1. Obtain Permission: Always secure explicit authorisation before scanning or enumerating networks.

2. Start with Safe Scans: Use quick scans (-F, --top-ports) before full scans (-p-).

3. Use Stealth Techniques: Combine -sS, -Pn, and --scan-delay for low-profile scans.

4. Prioritise Services: Focus on high-value services (e.g., HTTP, SMB) for enumeration.

5. Avoid Intrusive Actions: Use brute-forcing or vulnerability scripts only with permission.

6. Save Outputs: Use -oA to store results in multiple formats for analysis.

7. Verify Findings: Cross-check results with manual tools (e.g., telnet, smbclient) to reduce false positives.

---

Output Analysis Tips

• Open Ports: Prioritise services like HTTP, SMB, or SSH for deeper enumeration.
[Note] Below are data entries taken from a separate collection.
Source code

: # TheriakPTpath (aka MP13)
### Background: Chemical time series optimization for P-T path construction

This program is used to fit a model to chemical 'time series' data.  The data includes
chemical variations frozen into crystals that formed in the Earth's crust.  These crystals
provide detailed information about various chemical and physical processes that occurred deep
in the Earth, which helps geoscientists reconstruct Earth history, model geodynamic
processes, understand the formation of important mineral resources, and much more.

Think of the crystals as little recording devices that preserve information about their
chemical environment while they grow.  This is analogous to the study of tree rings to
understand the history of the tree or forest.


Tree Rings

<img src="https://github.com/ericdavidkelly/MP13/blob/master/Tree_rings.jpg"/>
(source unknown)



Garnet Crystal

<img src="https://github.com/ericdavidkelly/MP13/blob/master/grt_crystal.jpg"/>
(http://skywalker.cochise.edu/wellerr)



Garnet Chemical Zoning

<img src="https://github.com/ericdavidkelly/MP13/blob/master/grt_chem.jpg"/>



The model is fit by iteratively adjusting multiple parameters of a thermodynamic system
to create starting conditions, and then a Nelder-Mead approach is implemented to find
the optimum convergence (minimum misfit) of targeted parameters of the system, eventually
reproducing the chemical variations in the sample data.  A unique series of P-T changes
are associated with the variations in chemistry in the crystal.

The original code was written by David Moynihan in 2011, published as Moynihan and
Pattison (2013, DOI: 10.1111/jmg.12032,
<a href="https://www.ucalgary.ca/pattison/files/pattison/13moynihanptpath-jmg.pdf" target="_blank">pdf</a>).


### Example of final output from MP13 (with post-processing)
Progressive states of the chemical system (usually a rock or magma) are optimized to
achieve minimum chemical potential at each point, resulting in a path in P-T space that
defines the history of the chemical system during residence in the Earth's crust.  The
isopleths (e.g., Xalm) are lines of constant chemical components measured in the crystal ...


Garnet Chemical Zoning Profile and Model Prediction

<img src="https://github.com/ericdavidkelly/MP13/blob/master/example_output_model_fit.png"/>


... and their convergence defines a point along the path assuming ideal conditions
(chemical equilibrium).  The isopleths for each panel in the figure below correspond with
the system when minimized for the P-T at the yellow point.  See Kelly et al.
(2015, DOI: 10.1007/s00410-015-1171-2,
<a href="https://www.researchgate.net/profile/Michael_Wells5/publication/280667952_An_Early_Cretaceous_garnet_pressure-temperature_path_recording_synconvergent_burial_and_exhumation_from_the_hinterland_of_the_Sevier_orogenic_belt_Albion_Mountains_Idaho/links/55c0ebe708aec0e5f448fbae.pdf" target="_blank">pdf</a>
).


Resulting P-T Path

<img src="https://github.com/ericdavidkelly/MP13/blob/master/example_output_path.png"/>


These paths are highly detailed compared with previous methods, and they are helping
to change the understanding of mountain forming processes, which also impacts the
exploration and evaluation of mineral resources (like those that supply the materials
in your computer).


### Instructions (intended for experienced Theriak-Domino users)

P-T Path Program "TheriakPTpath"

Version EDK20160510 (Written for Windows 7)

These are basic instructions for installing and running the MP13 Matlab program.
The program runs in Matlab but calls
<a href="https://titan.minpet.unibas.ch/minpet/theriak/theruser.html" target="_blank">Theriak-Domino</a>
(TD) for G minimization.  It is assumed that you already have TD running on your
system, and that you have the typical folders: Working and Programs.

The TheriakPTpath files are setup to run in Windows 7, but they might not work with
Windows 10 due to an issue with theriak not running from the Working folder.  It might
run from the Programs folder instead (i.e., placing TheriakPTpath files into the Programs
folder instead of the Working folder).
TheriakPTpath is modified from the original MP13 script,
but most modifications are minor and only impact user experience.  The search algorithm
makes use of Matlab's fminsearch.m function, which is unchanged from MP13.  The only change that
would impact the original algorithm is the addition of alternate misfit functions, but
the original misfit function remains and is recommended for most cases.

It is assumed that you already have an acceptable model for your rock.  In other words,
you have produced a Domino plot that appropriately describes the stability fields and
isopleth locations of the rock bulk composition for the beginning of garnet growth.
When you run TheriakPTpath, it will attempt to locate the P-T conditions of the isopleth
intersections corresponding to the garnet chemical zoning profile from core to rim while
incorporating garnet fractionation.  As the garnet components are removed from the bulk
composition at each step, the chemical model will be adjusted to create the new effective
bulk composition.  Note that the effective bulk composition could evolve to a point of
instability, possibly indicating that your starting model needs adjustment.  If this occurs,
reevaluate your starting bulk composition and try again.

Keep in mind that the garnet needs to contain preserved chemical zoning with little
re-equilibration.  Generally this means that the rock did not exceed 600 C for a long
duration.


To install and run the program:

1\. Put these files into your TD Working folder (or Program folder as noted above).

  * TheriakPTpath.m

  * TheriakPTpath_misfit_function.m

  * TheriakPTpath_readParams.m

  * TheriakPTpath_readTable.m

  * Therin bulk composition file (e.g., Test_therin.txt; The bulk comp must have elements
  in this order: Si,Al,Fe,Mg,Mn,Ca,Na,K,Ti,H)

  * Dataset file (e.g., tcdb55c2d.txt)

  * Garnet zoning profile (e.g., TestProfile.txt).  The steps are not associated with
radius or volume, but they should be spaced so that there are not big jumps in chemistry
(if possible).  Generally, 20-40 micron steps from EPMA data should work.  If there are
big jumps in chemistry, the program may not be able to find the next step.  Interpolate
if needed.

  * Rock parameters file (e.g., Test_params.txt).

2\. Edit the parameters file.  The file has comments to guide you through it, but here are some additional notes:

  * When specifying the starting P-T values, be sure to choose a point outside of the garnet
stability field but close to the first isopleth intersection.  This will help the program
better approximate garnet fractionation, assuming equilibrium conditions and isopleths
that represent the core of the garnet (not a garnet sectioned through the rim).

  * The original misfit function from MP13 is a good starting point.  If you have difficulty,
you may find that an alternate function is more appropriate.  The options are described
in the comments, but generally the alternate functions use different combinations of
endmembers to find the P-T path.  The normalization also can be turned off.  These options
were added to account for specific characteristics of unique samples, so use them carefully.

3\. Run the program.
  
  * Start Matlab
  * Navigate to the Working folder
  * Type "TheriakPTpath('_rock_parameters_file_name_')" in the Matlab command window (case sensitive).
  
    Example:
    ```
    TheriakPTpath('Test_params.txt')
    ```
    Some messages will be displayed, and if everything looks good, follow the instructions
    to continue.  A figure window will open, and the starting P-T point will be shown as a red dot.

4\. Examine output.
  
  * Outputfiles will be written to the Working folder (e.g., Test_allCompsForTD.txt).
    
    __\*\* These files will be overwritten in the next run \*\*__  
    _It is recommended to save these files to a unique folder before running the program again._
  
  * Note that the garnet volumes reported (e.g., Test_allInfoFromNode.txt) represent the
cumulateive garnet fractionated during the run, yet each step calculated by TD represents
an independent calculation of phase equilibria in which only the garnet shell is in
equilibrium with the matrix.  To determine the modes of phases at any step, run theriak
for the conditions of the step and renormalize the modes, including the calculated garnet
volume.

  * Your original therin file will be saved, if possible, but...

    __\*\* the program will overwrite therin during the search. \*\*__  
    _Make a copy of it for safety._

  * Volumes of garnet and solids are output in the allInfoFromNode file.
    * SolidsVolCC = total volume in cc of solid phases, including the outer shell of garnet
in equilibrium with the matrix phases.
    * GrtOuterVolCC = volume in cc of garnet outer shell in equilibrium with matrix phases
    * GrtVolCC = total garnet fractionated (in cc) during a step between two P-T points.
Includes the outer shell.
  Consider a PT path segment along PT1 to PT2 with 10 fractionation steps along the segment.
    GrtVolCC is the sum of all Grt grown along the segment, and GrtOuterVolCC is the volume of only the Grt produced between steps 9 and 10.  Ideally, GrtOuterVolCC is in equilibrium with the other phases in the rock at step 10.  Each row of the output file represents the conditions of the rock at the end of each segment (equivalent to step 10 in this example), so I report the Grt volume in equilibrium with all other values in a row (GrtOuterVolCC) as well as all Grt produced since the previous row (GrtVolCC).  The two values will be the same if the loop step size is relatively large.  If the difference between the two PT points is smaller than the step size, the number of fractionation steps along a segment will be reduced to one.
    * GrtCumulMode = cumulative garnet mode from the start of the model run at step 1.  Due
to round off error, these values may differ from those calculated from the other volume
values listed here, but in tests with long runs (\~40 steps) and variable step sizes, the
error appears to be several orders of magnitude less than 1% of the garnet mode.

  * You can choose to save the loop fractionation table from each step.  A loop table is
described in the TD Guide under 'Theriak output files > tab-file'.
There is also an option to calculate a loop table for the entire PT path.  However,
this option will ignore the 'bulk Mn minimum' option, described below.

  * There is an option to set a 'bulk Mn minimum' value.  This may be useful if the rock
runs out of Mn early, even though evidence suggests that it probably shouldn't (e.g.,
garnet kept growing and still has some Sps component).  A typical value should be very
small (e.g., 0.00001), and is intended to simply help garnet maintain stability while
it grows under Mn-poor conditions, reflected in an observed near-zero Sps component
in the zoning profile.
• Filtered Ports: Indicate firewalls; use -sA or evasion techniques (-f, -D) to probe further.

• Service Versions: Use -sV to identify software for vulnerability research.

• Parse Outputs: Filter -oG results with grep open or use -oX with tools like xsltproc.

• Document Findings: Save all outputs (-oA) and note potential vulnerabilities for follow-up.